2016 Volume 64 Issue 5 Pages 517-521
Three new flavonoid glycosides named isolinariins C, D and E (1–3), two known flavonoid glycosides (4, 5) and three known flavonoids (6–8) were isolated from the whole plant of Linaria japonica. The structures of these compounds were determined mainly by spectroscopic analyses. The bioactivities of these isolated compounds were evaluated for their inhibitory activities against human cell line A549, collagenase, and advanced glycation end product (AGE) formation. Among the isolated compounds, isolinariins C, D and E (1, 2 and 3) showed inhibition toward AGE formation (IC50 values of 34.8, 35.0 and 19.5 µM, respectively). And linariin (4), pectolinarin (5) and luteolin (8) were found to be active against collagenase with IC50 values of 79.4, 78.6 and 40.5 µM, respectively, without significant cytotoxicity at these concentrations.

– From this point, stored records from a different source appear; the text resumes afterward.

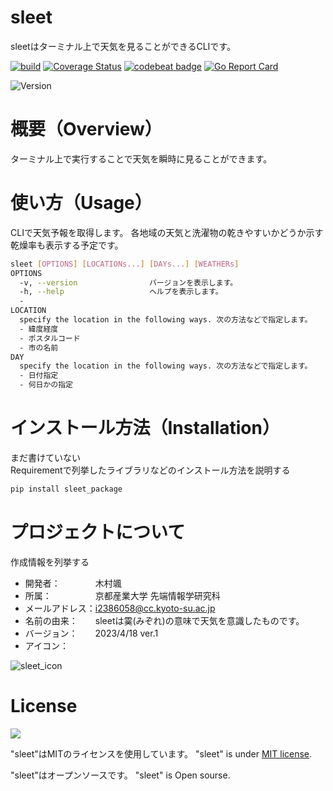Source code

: # sleet
  sleetはターミナル上で天気を見ることができるCLIです。

[![build](https://github.com/kimura-hytaae/sleet/actions/workflows/build.yaml/badge.svg)](https://github.com/kimura-hytaae/sleet/actions/workflows/build.yaml)
  [![Coverage Status](https://coveralls.io/repos/github/kimura-hytaae/sleet/badge.svg?branch=main)](https://coveralls.io/github/kimura-hytaae/sleet?branch=main)
  [![codebeat badge](https://codebeat.co/badges/de48853f-d89b-4ac2-bce7-3697e76e052e)](https://codebeat.co/projects/github-com-kimura-hytaae-sleet-main)
  [![Go Report Card](https://goreportcard.com/badge/github.com/kimura-hytaae/sleet)](https://goreportcard.com/report/github.com/kimura-hytaae/sleet)

![Version](https://img.shields.io/badge/Version-0.1.0-informational)
 
# 概要（Overview）
ターミナル上で実行することで天気を瞬時に見ることができます。
 
# 使い方（Usage）
CLIで天気予報を取得します。 各地域の天気と洗濯物の乾きやすいかどうか示す乾燥率も表示する予定です。 

```bash
sleet [OPTIONS] [LOCATIONs...] [DAYs...] [WEATHERs]
OPTIONS
  -v, --version                バージョンを表示します。
  -h, --help                   ヘルプを表示します。
  -
LOCATION
  specify the location in the following ways. 次の方法などで指定します。
  - 緯度経度
  - ポスタルコード
  - 市の名前
DAY
  specify the location in the following ways. 次の方法などで指定します。
  - 日付指定
  - 何日かの指定
```
 
# インストール方法（Installation）
 
 まだ書けていない  
Requirementで列挙したライブラリなどのインストール方法を説明する
 
```bash
pip install sleet_package
```

 
# プロジェクトについて
 
作成情報を列挙する
 
* 開発者：　　　　木村颯
* 所属：　　　　　京都産業大学 先端情報学研究科
* メールアドレス：i2386058@cc.kyoto-su.ac.jp
* 名前の由来：　　sleetは霙(みぞれ)の意味で天気を意識したものです。
* バージョン：　　2023/4/18 ver.1
* アイコン：　　　
 
 ![sleet_icon](https://user-images.githubusercontent.com/92291361/232662040-3a87611a-bf53-41bb-8a86-b6954be1eb1b.svg)

 
# License 
![](https://img.shields.io/github/license/kimura-hytaae/sleet)

"sleet"はMITのライセンスを使用しています。
"sleet" is under [MIT license](https://en.wikipedia.org/wiki/MIT_License).
 
 "sleet"はオープンソースです。
"sleet" is Open sourse.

Linaria japonica MIQ. (Scrophulariaceae) is a perennial herb with elliptic and fleshy leaves. The whole plant extract is used as a Japanese folk medicine due to its diuretic, purgative and laxative properties.1) On our reinvestigation of the same plant, collected in sandy seashore areas of Tottori Prefecture, flavonoids, phenylethanoids, iridoids and monoterpene glucosides have been isolated so far.2) On further investigation of the non-polar fraction, i.e. a mixture of hexane and ethyl acetate layers of the same plant, five new diterpenoids were isolated.3) The present study on the same non-polar fraction has demonstrated the presence of three new flavonoid glycosides (1–3) along with linariin (4), pectolinarin (5), pectolinarigenin (6), apigenin (7) and luteolin (8) (Fig. 1) through the isolation by various chromatographic techniques such as silica gel, octadecylsilyl (ODS) and HPLC. The chemical structures of these compounds were determined mainly by spectrometric analyses such as UV, IR, high resolution electrospray ionization (HR-ESI)-MS, one and two dimensional (1 and 2D)-NMR. We also report here the inhibitory activity for collagenase and advanced glycation end products (AGEs) formation of the isolated compounds along with the cytotoxicity against human cell line.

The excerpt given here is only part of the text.